Escribe San Francisco de Sales que una de las tácticas del demonio es comenzar a atar las almas con un cabello, y luego con una cadena; haciéndolas así esclavas suyas. Guardémonos, pues, de dejarnos atar por cualquiera pasión, porque un alma así atada está perdida o muy cerca de perderse.

Decía la M. María Victoria Strada: «Cuando el demonio no puede conseguir mucho, se contenta con poco; pero, con ese poco, va después consiguiendo lo mucho».

Asegura el Señor que los tibios serán vomitados de su boca: Porque eres tibio comenzaré a vomitarte (Ap. 3,15). Por el vómito se entiende el, abandono de Dios, porque lo que se vomita da asco volverlo a tomar.

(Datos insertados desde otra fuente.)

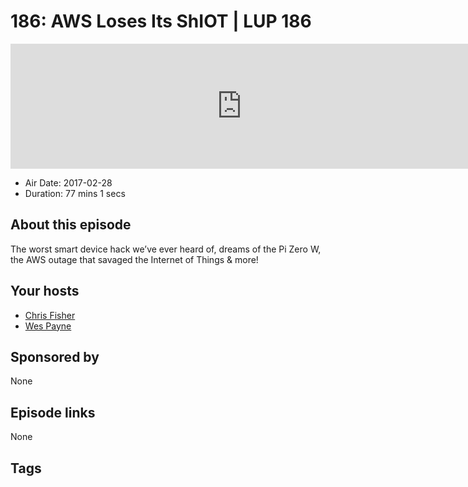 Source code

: # 186: AWS Loses Its ShIOT | LUP 186

<iframe src="https://player.fireside.fm/v2/RUkczH-V+IT9IYm3A?theme=dark" width="740" height="200" frameborder="0" scrolling="no"></iframe>

* Air Date: 2017-02-28
* Duration: 77 mins 1 secs

## About this episode

The worst smart device hack we’ve ever heard of, dreams of the Pi Zero W, the AWS outage that savaged the Internet of Things & more!

## Your hosts
* [Chris Fisher](https://linuxunplugged.com/hosts/chrislas)
* [Wes Payne](https://linuxunplugged.com/hosts/wes)

## Sponsored by

None



## Episode links

None



## Tags

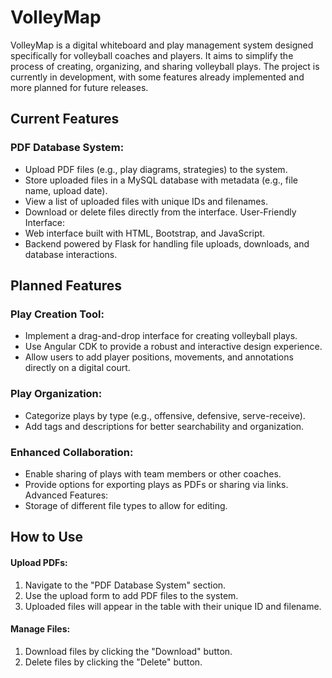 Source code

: # VolleyMap

VolleyMap is a digital whiteboard and play management system designed specifically for volleyball coaches and players. It aims to simplify the process of creating, organizing, and sharing volleyball plays. The project is currently in development, with some features already implemented and more planned for future releases.

## Current Features

### PDF Database System:
- Upload PDF files (e.g., play diagrams, strategies) to the system.
- Store uploaded files in a MySQL database with metadata (e.g., file name, upload date).
- View a list of uploaded files with unique IDs and filenames.
- Download or delete files directly from the interface.
User-Friendly Interface:
- Web interface built with HTML, Bootstrap, and JavaScript.
- Backend powered by Flask for handling file uploads, downloads, and database interactions.

## Planned Features

### Play Creation Tool:
- Implement a drag-and-drop interface for creating volleyball plays.
- Use Angular CDK to provide a robust and interactive design experience.
- Allow users to add player positions, movements, and annotations directly on a digital court.

### Play Organization:
- Categorize plays by type (e.g., offensive, defensive, serve-receive).
- Add tags and descriptions for better searchability and organization.

### Enhanced Collaboration:
- Enable sharing of plays with team members or other coaches.
- Provide options for exporting plays as PDFs or sharing via links.
Advanced Features:
- Storage of different file types to allow for editing.

## How to Use
#### Upload PDFs:
1. Navigate to the "PDF Database System" section.
2. Use the upload form to add PDF files to the system.
3. Uploaded files will appear in the table with their unique ID and filename.
#### Manage Files:
1. Download files by clicking the "Download" button.
2. Delete files by clicking the "Delete" button.
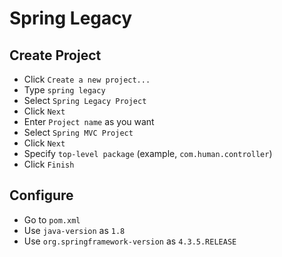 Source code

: # Spring Legacy
## Create Project
- Click `Create a new project...`
- Type `spring legacy`
- Select `Spring Legacy Project`
- Click `Next`
- Enter `Project name` as you want
- Select `Spring MVC Project`
- Click `Next`
- Specify `top-level package` (example, `com.human.controller`)
- Click `Finish`
## Configure
- Go to `pom.xml`
- Use `java-version` as `1.8`
- Use `org.springframework-version` as `4.3.5.RELEASE` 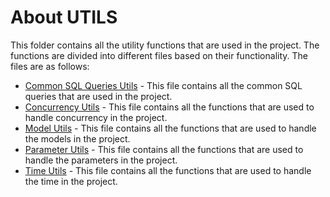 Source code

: # About UTILS
This folder contains all the utility functions that are used in the project. The functions are divided into different files based on their functionality. The files are as follows:

- [Common SQL Queries Utils](common_sql_query_utils.md) - This file contains all the common SQL queries that are used in the project.
- [Concurrency Utils]() - This file contains all the functions that are used to handle concurrency in the project.
- [Model Utils]() - This file contains all the functions that are used to handle the models in the project.
- [Parameter Utils]() - This file contains all the functions that are used to handle the parameters in the project.
- [Time Utils]() - This file contains all the functions that are used to handle the time in the project.
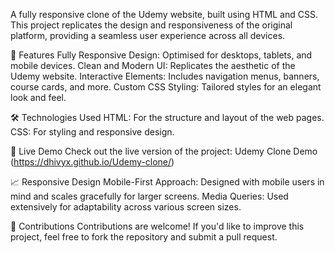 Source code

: A fully responsive clone of the Udemy website, built using HTML and CSS. This project replicates the design and responsiveness of the original platform, providing a seamless user experience across all devices.

📖 Features Fully Responsive Design: Optimised for desktops, tablets, and mobile devices. Clean and Modern UI: Replicates the aesthetic of the Udemy website. Interactive Elements: Includes navigation menus, banners, course cards, and more. Custom CSS Styling: Tailored styles for an elegant look and feel.

🛠️ Technologies Used HTML: For the structure and layout of the web pages. CSS: For styling and responsive design.

🚀 Live Demo Check out the live version of the project: Udemy Clone Demo (https://dhivyx.github.io/Udemy-clone/)

📈 Responsive Design Mobile-First Approach: Designed with mobile users in mind and scales gracefully for larger screens. Media Queries: Used extensively for adaptability across various screen sizes.

🤝 Contributions Contributions are welcome! If you'd like to improve this project, feel free to fork the repository and submit a pull request.
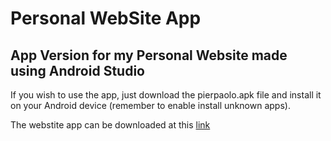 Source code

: # Personal WebSite App

## App Version for my Personal Website made using Android Studio

If you wish to use the app, just download the pierpaolo.apk file and install it on your Android device (remember to enable install unknown apps). <br>

The webstite app can be downloaded at this [link](https://pierpaolo28.github.io/contact/)
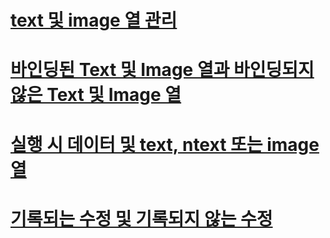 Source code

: # [text 및 image 열 관리](managing-text-and-image-columns.md)

# [바인딩된 Text 및 Image 열과 바인딩되지 않은 Text 및 Image 열](bound-vs-unbound-text-and-image-columns.md)
# [실행 시 데이터 및 text, ntext 또는 image 열](data-at-execution-and-text-ntext-or-image-columns.md)
# [기록되는 수정 및 기록되지 않는 수정](logged-vs-unlogged-modifications.md)
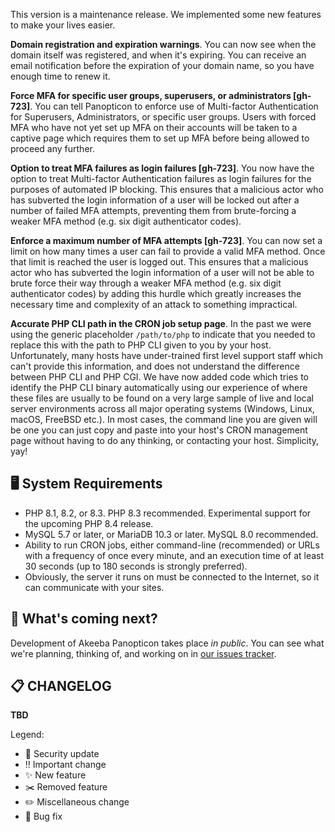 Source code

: This version is a maintenance release. We implemented some new features to make your lives easier.

**Domain registration and expiration warnings**. You can now see when the domain itself was registered, and when it's expiring. You can receive an email notification before the expiration of your domain name, so you have enough time to renew it.

**Force MFA for specific user groups, superusers, or administrators [gh-723]**. You can tell Panopticon to enforce use of Multi-factor Authentication for Superusers, Administrators, or specific user groups. Users with forced MFA who have not yet set up MFA on their accounts will be taken to a captive page which requires them to set up MFA before being allowed to proceed any further.

**Option to treat MFA failures as login failures [gh-723]**. You now have the option to treat Multi-factor Authentication failures as login failures for the purposes of automated IP blocking. This ensures that a malicious actor who has subverted the login information of a user will be locked out after a number of failed MFA attempts, preventing them from brute-forcing a weaker MFA method (e.g. six digit authenticator codes).

**Enforce a maximum number of MFA attempts [gh-723]**. You can now set a limit on how many times a user can fail to provide a valid MFA method. Once that limit is reached the user is logged out. This ensures that a malicious actor who has subverted the login information of a user will not be able to brute force their way through a weaker MFA method (e.g. six digit authenticator codes) by adding this hurdle which greatly increases the necessary time and complexity of an attack to something impractical.

**Accurate PHP CLI path in the CRON job setup page**. In the past we were using the generic placeholder `/path/to/php` to indicate that you needed to replace this with the path to PHP CLI given to you by your host. Unfortunately, many hosts have under-trained first level support staff which can't provide this information, and does not understand the difference between PHP CLI and PHP CGI. We have now added code which tries to identify the PHP CLI binary automatically using our experience of where these files are usually to be found on a very large sample of live and local server environments across all major operating systems (Windows, Linux, macOS, FreeBSD etc.). In most cases, the command line you are given will be one you can just copy and paste into your host's CRON management page without having to do any thinking, or contacting your host. Simplicity, yay!

## 🖥️ System Requirements

* PHP 8.1, 8.2, or 8.3. PHP 8.3 recommended. Experimental support for the upcoming PHP 8.4 release.
* MySQL 5.7 or later, or MariaDB 10.3 or later. MySQL 8.0 recommended.
* Ability to run CRON jobs, either command-line (recommended) or URLs with a frequency of once every minute, and an execution time of at least 30 seconds (up to 180 seconds is strongly preferred).
* Obviously, the server it runs on must be connected to the Internet, so it can communicate with your sites.

## 🔮 What's coming next?

Development of Akeeba Panopticon takes place _in public_. You can see what we're planning, thinking of, and working on in [our issues tracker](https://github.com/akeeba/panopticon/issues).

## 📋 CHANGELOG

**TBD**

Legend:

* 🚨 Security update
* ‼️ Important change
* ✨ New feature
* ✂️ Removed feature
* ✏️ Miscellaneous change
* 🐞 Bug fix
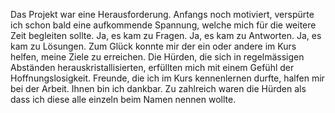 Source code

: Das Projekt war eine Herausforderung. Anfangs noch motiviert, verspürte ich schon bald eine aufkommende Spannung, welche mich für die weitere Zeit begleiten sollte.
Ja, es kam zu Fragen. Ja, es kam zu Antworten. Ja, es kam zu Lösungen. Zum Glück konnte mir der ein oder andere im Kurs helfen, meine Ziele zu erreichen.
Die Hürden, die sich in regelmässigen Abständen herauskristallisierten, erfüllten mich mit einem Gefühl der Hoffnungslosigkeit.
Freunde, die ich im Kurs kennenlernen durfte, halfen mir bei der Arbeit. Ihnen bin ich dankbar.
Zu zahlreich waren die Hürden als dass ich diese alle einzeln beim Namen nennen wollte. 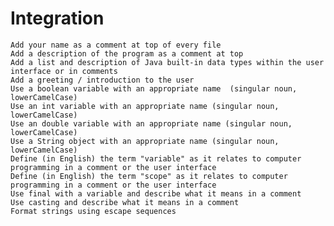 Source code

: # Integration

    Add your name as a comment at top of every file
    Add a description of the program as a comment at top
    Add a list and description of Java built-in data types within the user interface or in comments
    Add a greeting / introduction to the user
    Use a boolean variable with an appropriate name  (singular noun, lowerCamelCase)
    Use an int variable with an appropriate name (singular noun, lowerCamelCase)
    Use an double variable with an appropriate name (singular noun, lowerCamelCase)
    Use a String object with an appropriate name (singular noun, lowerCamelCase)
    Define (in English) the term "variable" as it relates to computer programming in a comment or the user interface
    Define (in English) the term "scope" as it relates to computer programming in a comment or the user interface
    Use final with a variable and describe what it means in a comment
    Use casting and describe what it means in a comment
    Format strings using escape sequences
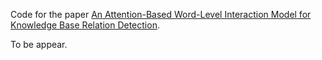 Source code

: Code for the paper [An Attention-Based Word-Level Interaction Model for Knowledge Base Relation Detection](https://ieeexplore.ieee.org/document/8546730). 

To be appear.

La tibieza es una fiebre ética que no se siente, pero que lleva sin remedio a la muerte; así, la tibieza hace al alma insensible a los remordimientos de la conciencia.

Jesús mío, por piedad, no me vomitéis, como lo tengo merecido; no miréis a mi ingratitud, sino a los dolores que sufristeis por mí. Me arrepiento de todos los disgustos que os he dado. Os amo, Dios mío, y en adelante quiero hacer cuanto pueda por complaceros. ¡Oh amor de mi alma, cuanto ahora os he ofendido haced que os ame en lo que me queda de vida!


¡Oh María, esperanza mía!, socorredme con vuestra intercesión.